Source texts of formatted documents:
--- START ---
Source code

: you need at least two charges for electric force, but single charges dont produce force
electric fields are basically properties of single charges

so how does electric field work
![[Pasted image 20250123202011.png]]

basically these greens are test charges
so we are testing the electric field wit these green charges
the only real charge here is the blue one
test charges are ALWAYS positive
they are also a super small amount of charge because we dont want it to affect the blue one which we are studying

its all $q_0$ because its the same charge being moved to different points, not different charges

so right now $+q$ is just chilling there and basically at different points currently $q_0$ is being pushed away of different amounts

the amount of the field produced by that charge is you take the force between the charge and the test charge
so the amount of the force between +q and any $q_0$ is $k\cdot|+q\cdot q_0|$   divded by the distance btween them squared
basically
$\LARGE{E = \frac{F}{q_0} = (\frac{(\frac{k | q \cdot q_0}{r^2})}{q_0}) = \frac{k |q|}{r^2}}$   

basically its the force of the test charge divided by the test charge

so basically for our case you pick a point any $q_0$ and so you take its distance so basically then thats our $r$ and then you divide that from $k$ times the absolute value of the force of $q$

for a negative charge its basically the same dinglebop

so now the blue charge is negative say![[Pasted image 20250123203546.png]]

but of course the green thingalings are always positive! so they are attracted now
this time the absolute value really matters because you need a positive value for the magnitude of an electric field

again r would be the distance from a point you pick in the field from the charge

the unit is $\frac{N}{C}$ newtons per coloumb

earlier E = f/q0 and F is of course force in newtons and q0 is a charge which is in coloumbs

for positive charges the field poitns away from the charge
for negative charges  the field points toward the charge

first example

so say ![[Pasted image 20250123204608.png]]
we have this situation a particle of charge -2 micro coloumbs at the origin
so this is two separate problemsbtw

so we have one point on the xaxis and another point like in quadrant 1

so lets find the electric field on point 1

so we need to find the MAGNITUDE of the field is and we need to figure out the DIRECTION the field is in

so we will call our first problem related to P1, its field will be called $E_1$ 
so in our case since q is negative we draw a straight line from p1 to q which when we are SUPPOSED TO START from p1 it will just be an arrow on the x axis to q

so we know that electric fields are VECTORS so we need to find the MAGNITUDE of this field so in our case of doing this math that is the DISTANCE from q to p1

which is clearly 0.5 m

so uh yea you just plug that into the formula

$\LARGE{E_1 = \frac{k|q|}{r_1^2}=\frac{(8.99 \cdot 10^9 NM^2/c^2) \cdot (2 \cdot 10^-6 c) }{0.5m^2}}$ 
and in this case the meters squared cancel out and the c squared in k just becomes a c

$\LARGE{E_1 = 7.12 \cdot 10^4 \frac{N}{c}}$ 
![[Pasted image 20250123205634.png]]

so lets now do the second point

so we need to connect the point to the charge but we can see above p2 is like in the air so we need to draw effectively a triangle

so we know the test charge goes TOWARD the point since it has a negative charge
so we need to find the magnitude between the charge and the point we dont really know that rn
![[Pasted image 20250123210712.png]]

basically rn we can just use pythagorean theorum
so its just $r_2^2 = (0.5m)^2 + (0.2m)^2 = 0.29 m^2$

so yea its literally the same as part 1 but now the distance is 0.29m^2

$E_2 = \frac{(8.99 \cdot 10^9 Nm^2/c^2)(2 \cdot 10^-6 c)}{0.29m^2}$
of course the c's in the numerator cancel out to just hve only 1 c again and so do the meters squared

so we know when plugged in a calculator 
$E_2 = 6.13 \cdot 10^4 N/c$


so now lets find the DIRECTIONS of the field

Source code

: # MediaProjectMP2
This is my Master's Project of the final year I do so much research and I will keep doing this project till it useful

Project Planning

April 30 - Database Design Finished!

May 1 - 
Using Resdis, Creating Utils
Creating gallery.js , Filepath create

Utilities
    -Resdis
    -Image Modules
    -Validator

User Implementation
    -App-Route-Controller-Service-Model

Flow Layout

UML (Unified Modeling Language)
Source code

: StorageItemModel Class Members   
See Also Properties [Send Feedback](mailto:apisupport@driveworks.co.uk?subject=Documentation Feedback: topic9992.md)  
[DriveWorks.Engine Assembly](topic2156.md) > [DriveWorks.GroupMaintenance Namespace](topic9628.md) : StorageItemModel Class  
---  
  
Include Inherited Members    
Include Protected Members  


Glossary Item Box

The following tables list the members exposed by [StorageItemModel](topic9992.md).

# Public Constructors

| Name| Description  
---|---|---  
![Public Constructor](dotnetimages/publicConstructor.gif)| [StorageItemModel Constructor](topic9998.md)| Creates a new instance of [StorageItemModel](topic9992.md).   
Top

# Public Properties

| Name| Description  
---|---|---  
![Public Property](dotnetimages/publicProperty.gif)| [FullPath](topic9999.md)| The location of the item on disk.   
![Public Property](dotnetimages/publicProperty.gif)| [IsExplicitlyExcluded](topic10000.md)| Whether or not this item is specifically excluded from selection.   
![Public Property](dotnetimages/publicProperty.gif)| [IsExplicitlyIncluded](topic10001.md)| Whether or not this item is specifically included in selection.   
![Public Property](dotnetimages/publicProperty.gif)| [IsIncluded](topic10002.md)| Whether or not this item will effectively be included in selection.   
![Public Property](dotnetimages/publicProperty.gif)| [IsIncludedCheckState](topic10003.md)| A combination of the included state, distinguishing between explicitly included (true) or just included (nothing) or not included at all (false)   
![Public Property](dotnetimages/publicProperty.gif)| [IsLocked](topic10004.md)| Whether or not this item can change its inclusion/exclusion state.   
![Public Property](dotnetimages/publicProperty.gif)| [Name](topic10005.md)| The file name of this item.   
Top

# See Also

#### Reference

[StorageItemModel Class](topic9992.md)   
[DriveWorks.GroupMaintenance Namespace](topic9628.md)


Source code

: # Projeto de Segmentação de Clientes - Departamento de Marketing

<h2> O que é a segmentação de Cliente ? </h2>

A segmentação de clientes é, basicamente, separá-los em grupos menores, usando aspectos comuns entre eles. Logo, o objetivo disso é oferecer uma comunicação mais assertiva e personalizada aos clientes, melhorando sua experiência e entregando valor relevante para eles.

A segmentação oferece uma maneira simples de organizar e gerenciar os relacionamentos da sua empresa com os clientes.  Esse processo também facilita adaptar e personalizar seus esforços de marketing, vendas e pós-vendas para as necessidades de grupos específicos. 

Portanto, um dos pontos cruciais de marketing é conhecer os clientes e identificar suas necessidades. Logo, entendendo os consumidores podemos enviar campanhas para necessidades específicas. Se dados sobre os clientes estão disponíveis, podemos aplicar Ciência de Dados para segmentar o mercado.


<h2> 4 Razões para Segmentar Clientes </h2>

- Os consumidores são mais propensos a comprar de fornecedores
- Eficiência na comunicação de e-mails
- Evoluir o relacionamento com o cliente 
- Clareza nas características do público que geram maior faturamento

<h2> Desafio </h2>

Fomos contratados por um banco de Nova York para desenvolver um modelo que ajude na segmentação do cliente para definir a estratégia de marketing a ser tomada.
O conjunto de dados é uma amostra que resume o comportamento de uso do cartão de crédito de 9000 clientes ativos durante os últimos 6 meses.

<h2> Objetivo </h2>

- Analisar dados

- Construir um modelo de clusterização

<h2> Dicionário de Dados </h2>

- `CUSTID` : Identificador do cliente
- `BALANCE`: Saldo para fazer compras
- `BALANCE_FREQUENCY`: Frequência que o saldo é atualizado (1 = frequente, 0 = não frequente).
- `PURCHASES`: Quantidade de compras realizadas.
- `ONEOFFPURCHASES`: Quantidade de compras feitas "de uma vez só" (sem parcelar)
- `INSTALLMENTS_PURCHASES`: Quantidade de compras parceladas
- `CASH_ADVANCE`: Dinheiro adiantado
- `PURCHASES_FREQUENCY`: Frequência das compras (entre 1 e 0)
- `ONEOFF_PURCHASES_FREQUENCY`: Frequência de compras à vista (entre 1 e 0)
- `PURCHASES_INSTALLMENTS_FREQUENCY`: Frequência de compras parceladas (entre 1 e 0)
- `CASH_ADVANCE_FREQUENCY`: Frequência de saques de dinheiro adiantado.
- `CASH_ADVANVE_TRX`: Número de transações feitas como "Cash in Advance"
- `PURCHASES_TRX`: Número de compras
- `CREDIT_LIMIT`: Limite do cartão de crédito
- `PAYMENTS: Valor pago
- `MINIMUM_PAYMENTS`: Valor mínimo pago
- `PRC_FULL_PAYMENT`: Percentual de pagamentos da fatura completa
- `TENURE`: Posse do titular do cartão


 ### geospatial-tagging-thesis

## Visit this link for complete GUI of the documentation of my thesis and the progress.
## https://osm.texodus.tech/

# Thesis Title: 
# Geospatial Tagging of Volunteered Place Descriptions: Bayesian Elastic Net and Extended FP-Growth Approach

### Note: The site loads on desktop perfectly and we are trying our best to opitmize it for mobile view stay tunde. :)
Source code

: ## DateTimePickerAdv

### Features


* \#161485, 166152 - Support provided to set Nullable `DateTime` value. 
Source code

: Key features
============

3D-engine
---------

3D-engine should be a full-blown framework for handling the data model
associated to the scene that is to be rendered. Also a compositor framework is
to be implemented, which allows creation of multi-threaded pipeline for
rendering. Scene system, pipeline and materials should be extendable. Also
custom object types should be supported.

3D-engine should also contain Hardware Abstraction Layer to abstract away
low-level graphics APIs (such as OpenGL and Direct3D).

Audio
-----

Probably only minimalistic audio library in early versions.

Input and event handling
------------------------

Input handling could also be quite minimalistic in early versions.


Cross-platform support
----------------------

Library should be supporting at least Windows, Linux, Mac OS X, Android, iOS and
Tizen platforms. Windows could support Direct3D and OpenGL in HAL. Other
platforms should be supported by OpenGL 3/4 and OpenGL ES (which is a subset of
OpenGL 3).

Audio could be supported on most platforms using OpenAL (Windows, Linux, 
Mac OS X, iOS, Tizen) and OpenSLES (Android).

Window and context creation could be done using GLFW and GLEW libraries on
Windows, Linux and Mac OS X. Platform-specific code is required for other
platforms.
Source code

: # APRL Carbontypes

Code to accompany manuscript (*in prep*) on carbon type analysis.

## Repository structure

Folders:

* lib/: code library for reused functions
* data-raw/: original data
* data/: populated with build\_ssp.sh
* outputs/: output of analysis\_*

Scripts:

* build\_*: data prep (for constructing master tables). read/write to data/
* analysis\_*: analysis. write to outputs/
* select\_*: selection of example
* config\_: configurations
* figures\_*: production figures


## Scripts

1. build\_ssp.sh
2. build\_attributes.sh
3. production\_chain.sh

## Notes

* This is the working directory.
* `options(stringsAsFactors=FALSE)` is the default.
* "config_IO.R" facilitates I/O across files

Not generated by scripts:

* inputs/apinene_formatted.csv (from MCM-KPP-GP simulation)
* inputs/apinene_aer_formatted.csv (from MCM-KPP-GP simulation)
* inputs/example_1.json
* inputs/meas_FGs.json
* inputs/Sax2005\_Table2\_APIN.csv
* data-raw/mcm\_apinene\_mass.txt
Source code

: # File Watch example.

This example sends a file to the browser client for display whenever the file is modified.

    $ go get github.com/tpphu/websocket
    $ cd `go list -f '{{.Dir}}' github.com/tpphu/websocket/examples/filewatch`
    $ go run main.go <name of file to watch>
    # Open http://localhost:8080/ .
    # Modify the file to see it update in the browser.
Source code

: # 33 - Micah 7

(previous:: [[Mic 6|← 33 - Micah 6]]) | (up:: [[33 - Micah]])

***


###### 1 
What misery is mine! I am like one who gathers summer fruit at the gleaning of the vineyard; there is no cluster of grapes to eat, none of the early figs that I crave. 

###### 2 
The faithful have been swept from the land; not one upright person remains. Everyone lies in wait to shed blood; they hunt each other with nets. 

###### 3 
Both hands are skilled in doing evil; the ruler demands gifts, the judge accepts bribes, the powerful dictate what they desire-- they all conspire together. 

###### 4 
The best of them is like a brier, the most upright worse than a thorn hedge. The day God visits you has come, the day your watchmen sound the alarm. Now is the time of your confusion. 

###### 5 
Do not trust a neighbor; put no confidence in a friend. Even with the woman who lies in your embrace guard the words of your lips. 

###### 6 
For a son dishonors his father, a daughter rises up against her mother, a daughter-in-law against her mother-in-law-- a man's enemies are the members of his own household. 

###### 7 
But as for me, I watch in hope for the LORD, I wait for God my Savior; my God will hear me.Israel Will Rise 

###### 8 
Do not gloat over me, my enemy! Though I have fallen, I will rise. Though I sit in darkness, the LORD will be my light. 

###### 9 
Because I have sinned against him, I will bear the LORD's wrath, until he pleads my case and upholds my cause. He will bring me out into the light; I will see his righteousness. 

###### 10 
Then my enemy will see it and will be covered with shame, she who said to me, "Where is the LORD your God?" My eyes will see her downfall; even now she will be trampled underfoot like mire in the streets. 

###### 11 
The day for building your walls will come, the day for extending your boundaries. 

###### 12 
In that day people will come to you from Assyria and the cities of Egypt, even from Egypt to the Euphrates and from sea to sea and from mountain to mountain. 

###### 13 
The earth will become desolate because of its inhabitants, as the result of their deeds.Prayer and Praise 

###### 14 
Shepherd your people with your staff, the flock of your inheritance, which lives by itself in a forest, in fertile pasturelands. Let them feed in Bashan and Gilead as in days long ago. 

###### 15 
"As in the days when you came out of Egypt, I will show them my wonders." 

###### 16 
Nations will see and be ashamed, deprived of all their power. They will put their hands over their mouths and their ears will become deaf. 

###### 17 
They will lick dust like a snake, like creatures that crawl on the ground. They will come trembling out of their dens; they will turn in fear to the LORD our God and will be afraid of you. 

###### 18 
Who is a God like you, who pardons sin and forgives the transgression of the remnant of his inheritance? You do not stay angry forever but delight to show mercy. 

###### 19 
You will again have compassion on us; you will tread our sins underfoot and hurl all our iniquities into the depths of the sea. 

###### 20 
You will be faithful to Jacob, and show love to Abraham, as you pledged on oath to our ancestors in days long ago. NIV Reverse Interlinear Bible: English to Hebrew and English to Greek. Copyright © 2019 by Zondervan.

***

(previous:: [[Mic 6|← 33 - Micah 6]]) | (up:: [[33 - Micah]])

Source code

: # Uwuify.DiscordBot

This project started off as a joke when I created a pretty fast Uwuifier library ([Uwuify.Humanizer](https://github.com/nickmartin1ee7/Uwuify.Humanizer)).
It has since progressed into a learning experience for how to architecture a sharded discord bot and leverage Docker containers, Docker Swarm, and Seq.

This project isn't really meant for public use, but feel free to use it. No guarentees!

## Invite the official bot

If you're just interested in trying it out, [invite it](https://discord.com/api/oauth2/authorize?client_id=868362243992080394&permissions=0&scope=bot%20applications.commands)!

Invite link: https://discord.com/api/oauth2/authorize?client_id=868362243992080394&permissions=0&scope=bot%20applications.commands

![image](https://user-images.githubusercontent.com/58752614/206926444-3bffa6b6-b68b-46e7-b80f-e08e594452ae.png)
--- END ---
* Instructions to follow *
Using the entries above, give back exactly the line containing "vista (entre 1 e 0)", the line containing "Valor mínimo pago", and every line between them, and nothing else.

* Response *
- `ONEOFF_PURCHASES_FREQUENCY`: Frequência de compras à vista (entre 1 e 0)
- `PURCHASES_INSTALLMENTS_FREQUENCY`: Frequência de compras parceladas (entre 1 e 0)
- `CASH_ADVANCE_FREQUENCY`: Frequência de saques de dinheiro adiantado.
- `CASH_ADVANVE_TRX`: Número de transações feitas como "Cash in Advance"
- `PURCHASES_TRX`: Número de compras
- `CREDIT_LIMIT`: Limite do cartão de crédito
- `PAYMENTS: Valor pago
- `MINIMUM_PAYMENTS`: Valor mínimo pago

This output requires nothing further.